- Revista Veja
Não há em nenhuma atitude produzida diariamente pela usina de exorbitâncias instalada no Palácio do Planalto resquício sequer de racionalidade
A cada chute dado nos pilares de sustentação do regime em vigor e, por consequência, no governo que preside, Jair Bolsonaro reforça a impressão de que entregou aos desígnios das divindades do imponderável a chance de reeleição. Diz o contrário (“vou sair daqui em janeiro de 2027”), como é de seu costume, mas age justamente na direção da toalha jogada ao chão. Abre todos os flancos imagináveis, anulando qualquer possibilidade de defesa.
A dúvida é se o faz de propósito, já satisfeito de integrar o mais rápido possível o panteão dos ex-presidentes em posição de (desastroso) destaque mundial, ou se é burro mesmo e não se dá conta dos efeitos de seus gestos. A primeira hipótese revelaria alguma inteligência na execução de um plano; a segunda confirmaria uma forte suspeita.
A pessoa desprovida de cognições cerebrais mais ágeis tende a ver seu baixo grau de compreensão como regra geral. Daí decorre a incapacidade de perceber que determinadas atitudes quando aplicadas a situações diferentes não alcançam os mesmos resultados obtidos anteriormente.
O presidente Jair Bolsonaro exibe tais características ao se comportar na chefia da nação como o candidato (elevado ao cubo), acreditando que o que deu certo na campanha teria tudo para dar certo no governo. Na visão dele ainda com mais razão, dado o acréscimo substancioso de capital proporcionado pelos instrumentos de poder.
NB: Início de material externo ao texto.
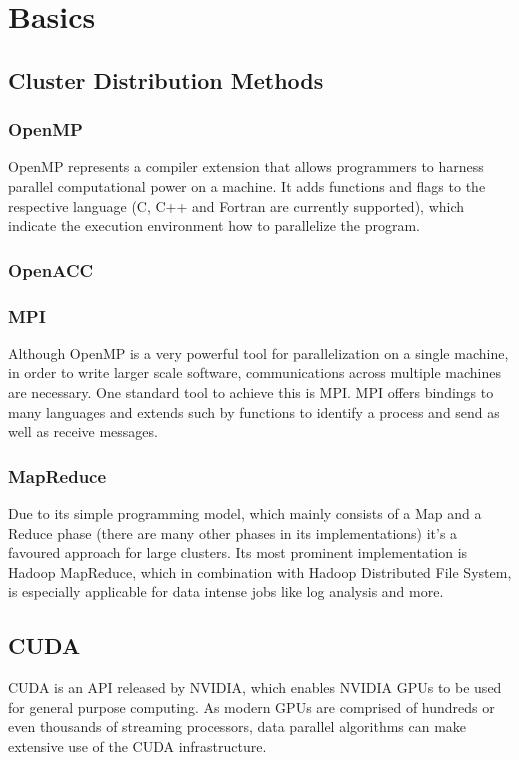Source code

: \chapter{Basics}

\section{Cluster Distribution Methods}
\label{distribution_basics}

\subsection{OpenMP}
OpenMP represents a compiler extension that allows programmers to harness parallel computational power on a machine. It adds functions and flags to the respective language (C, C++ and Fortran are currently supported), which indicate the execution environment how to parallelize the program.

\subsection{OpenACC}

\subsection{MPI}
Although OpenMP is a very powerful tool for parallelization on a single machine, in order to write larger scale software, communications across multiple machines are necessary. One standard tool to achieve this is MPI.
MPI offers bindings to many languages and extends such by functions to identify a process and send as well as receive messages.

\subsection{MapReduce}
Due to its simple programming model, which mainly consists of a Map and a Reduce phase (there are many other phases in its implementations) it's a favoured approach for large clusters. Its most prominent implementation is Hadoop MapReduce, which in combination with Hadoop Distributed File System, is especially applicable for data intense jobs like log analysis and more.

\section{CUDA}

CUDA is an API released by NVIDIA, which enables NVIDIA GPUs to be used for general purpose computing. As modern GPUs are comprised of hundreds or even thousands of streaming processors, data parallel algorithms can make extensive use of the CUDA infrastructure.

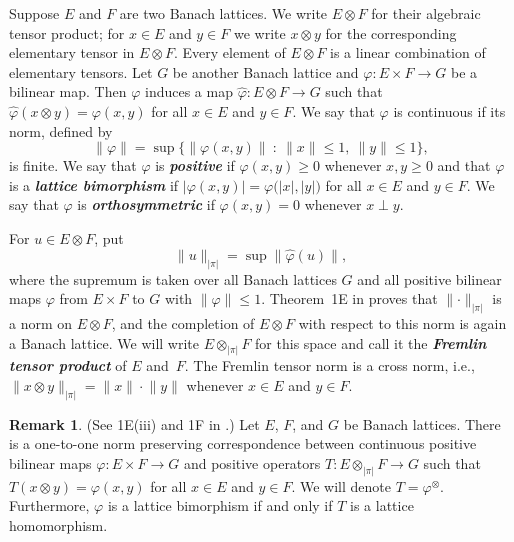 \documentclass[12pt]{amsart}
\theoremstyle{plain}
\theoremstyle{definition}
\newtheorem{remark}[theorem]{Remark}
\newcommand{\abs}[1]{\lvert#1\rvert}
\newcommand{\norm}[1]{\lVert#1\rVert}
\newcommand{\bigabs}[1]{\bigl\lvert#1\bigr\rvert}
\newcommand{\bignorm}[1]{\bigl\lVert#1\bigr\rVert}
\renewcommand{\le}{\leqslant}
\renewcommand{\ge}{\geqslant}
\renewcommand{\mid}{\::\:}
\newcommand{\term}[1]{{\textit{\textbf{#1}}}}
\def\api{{\abs{\!\pi\!}}}
\def\ftp{\otimes_{\!\scriptscriptstyle\api}\!}
\begin{document}
Suppose $E$ and $F$ are two Banach lattices. We write $E\otimes F$ for
their algebraic tensor product; for $x\in E$ and $y\in F$ we write
$x\otimes y$ for the corresponding elementary tensor in $E\otimes F$.
Every element of $E\otimes F$ is a linear combination of elementary
tensors. Let $G$ be another Banach lattice and $\varphi\colon E\times
F\to G$ be a bilinear map. Then $\varphi$ induces a map
$\hat\varphi\colon E\otimes F\to G$ such that $\hat\varphi(x\otimes
y)=\varphi(x,y)$ for all $x\in E$ and $y\in F$. We say that $\varphi$
is continuous if its norm, defined by
\begin{displaymath}
  \norm{\varphi}=\sup\bigl\{\bignorm{\varphi(x,y)}\mid
  \norm{x}\le 1,\ \norm{y}\le 1\bigr\},
\end{displaymath}
is finite. We say that $\varphi$ is \term{positive} if
$\varphi(x,y)\ge 0$ whenever $x,y\ge 0$ and that $\varphi$ is a
\term{lattice bimorphism} if
$\bigabs{\varphi(x,y)}=\varphi\bigl(\abs{x},\abs{y}\bigr)$ for all
$x\in E$ and $y\in F$.  We say that $\varphi$ is \term{orthosymmetric}
if $\varphi(x,y)=0$ whenever $x\perp y$.

For $u\in E\otimes F$, put
\begin{equation}
  \label{norm-phi}
  \norm{u}_\api=
    \sup\norm{\hat\varphi(u)},
\end{equation}
where the supremum is taken over all Banach lattices $G$ and all
positive bilinear maps $\varphi$ from $E\times F$ to $G$ with
$\norm{\varphi}\le 1$. Theorem~1E in \cite[p.~89]{Fremlin:74} proves
that $\norm{\cdot}_\api$ is a norm on $E\otimes F$, and the completion
of $E\otimes F$ with respect to this norm is again a Banach lattice.
We will write $E\ftp F$ for this space and call it the
\term{Fremlin tensor product} of $E$ and~$F$. The Fremlin tensor norm
is a cross norm, i.e., $\norm{x\otimes y}_\api=\norm{x}\cdot\norm{y}$
whenever $x\in E$ and $y\in F$.

\begin{remark}\label{phi-tensor}
  (See 1E(iii) and 1F in \cite[p.~92]{Fremlin:74}.)  Let $E$, $F$, and
  $G$ be Banach lattices. There is a one-to-one norm preserving
  correspondence between continuous positive bilinear maps
  $\varphi\colon E\times F\to G$ and positive operators $T\colon E\ftp
  F\to G$ such that $T(x\otimes y)=\varphi(x,y)$ for all $x\in E$ and
  $y\in F$. We will denote $T=\varphi^\otimes$. Furthermore, $\varphi$
  is a lattice bimorphism if and only if $T$ is a lattice
  homomorphism.
\end{remark}
\end{document}

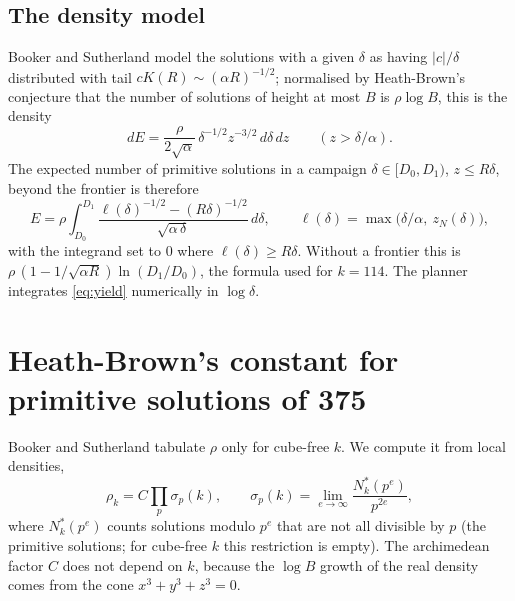 \documentclass[11pt,a4paper]{article}
\theoremstyle{remark}
\begin{document}
\subsection{The density model}
Booker and Sutherland model the solutions with a given $\delta$ as having $|c|/\delta$ distributed
with tail $cK(R)\sim(\alpha R)^{-1/2}$; normalised by Heath-Brown's conjecture \cite{HB} that the
number of solutions of height at most $B$ is $\rho\log B$, this is the density
\[
  dE=\frac{\rho}{2\sqrt\alpha}\,\delta^{-1/2}z^{-3/2}\,d\delta\,dz\qquad(z>\delta/\alpha).
\]
The expected number of primitive solutions in a campaign $\delta\in[D_0,D_1)$, $z\le R\delta$,
beyond the frontier is therefore
\begin{equation}\label{eq:yield}
  E=\rho\int_{D_0}^{D_1}\frac{\ell(\delta)^{-1/2}-(R\delta)^{-1/2}}{\sqrt{\alpha\,\delta}}\,d\delta,
  \qquad \ell(\delta)=\max\bigl(\delta/\alpha,\ z_N(\delta)\bigr),
\end{equation}
with the integrand set to $0$ where $\ell(\delta)\ge R\delta$. Without a frontier this is
$\rho\,(1-1/\sqrt{\alpha R})\ln(D_1/D_0)$, the formula used for $k=114$. The planner integrates
\eqref{eq:yield} numerically in $\log\delta$.

\section{Heath-Brown's constant for primitive solutions of 375}\label{sec:rho}

Booker and Sutherland tabulate $\rho$ only for cube-free $k$. We compute it from local densities,
\[
  \rho_k=C\prod_p\sigma_p(k),\qquad \sigma_p(k)=\lim_{e\to\infty}\frac{N^*_k(p^e)}{p^{2e}},
\]
where $N^*_k(p^e)$ counts solutions modulo $p^e$ that are not all divisible by $p$ (the primitive
solutions; for cube-free $k$ this restriction is empty). The archimedean factor $C$ does not depend
on $k$, because the $\log B$ growth of the real density comes from the cone $x^3+y^3+z^3=0$.
\end{document}
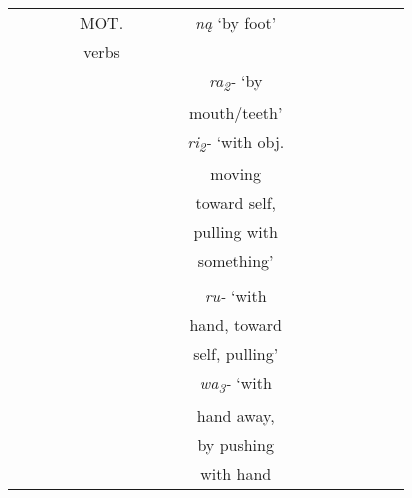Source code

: \documentclass[output=paper]{LSP/langsci}
\begin{document}
\begin{sidewaysfigure}
\begin{tabular}{ | c | c | c | c | c | c | c | c | c | c | c | c | c | c | c | c |}
& & & & MOT. & & & & \textit{n\k{a}} `by foot' & & & & & & & \\
& & & & verbs & & & & & & & & & & & \\
& & & & & & & & \textit{ra\textsubscript{2}-} `by & & & & & & & \\
& & & & & & & & mouth/teeth' & & & & & & & \\
\hline
& & & & & & & & \textit{ri\textsubscript{2}-} `with obj. & & & & & & & \\
& & & & & & & & moving & & & & & & & \\
& & & & & & & & toward self, & & & & & & & \\
& & & & & & & & pulling with & & & & & & & \\
& & & & & & & & something' & & & & & & & \\
& & & & & & & & & & & & & & & \\
& & & & & & & & \textit{ru-} `with & & & & & & & \\
& & & & & & & & hand, toward & & & & & & & \\
& & & & & & & & self, pulling' & & & & & & & \\
& & & & & & & & \textit{wa\textsubscript{3}-} `with & & & & & & & \\
& & & & & & & & hand away, & & & & & & & \\
& & & & & & & & by pushing  & & & & & & & \\
& & & & & & & & with hand & & & & & & & \\
\hline
\end{tabular}
\end{sidewaysfigure}
\end{document}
As limitações constitucionais inerentes ao cargo escapam-lhe do radar e, por isso, imagina-se na posse de licença para exorbitar.
Gestos e palavras até aceitáveis em campanhas soam inconcebíveis na Presidência e contraproducentes se a ideia do mandatário for repetir a dose. Caso seja esse o caso é de perguntar com qual objetivo Jair Bolsonaro comete uma série de imprudências. Sem obediência à ordem de entrada em cena, vamos aos exemplos.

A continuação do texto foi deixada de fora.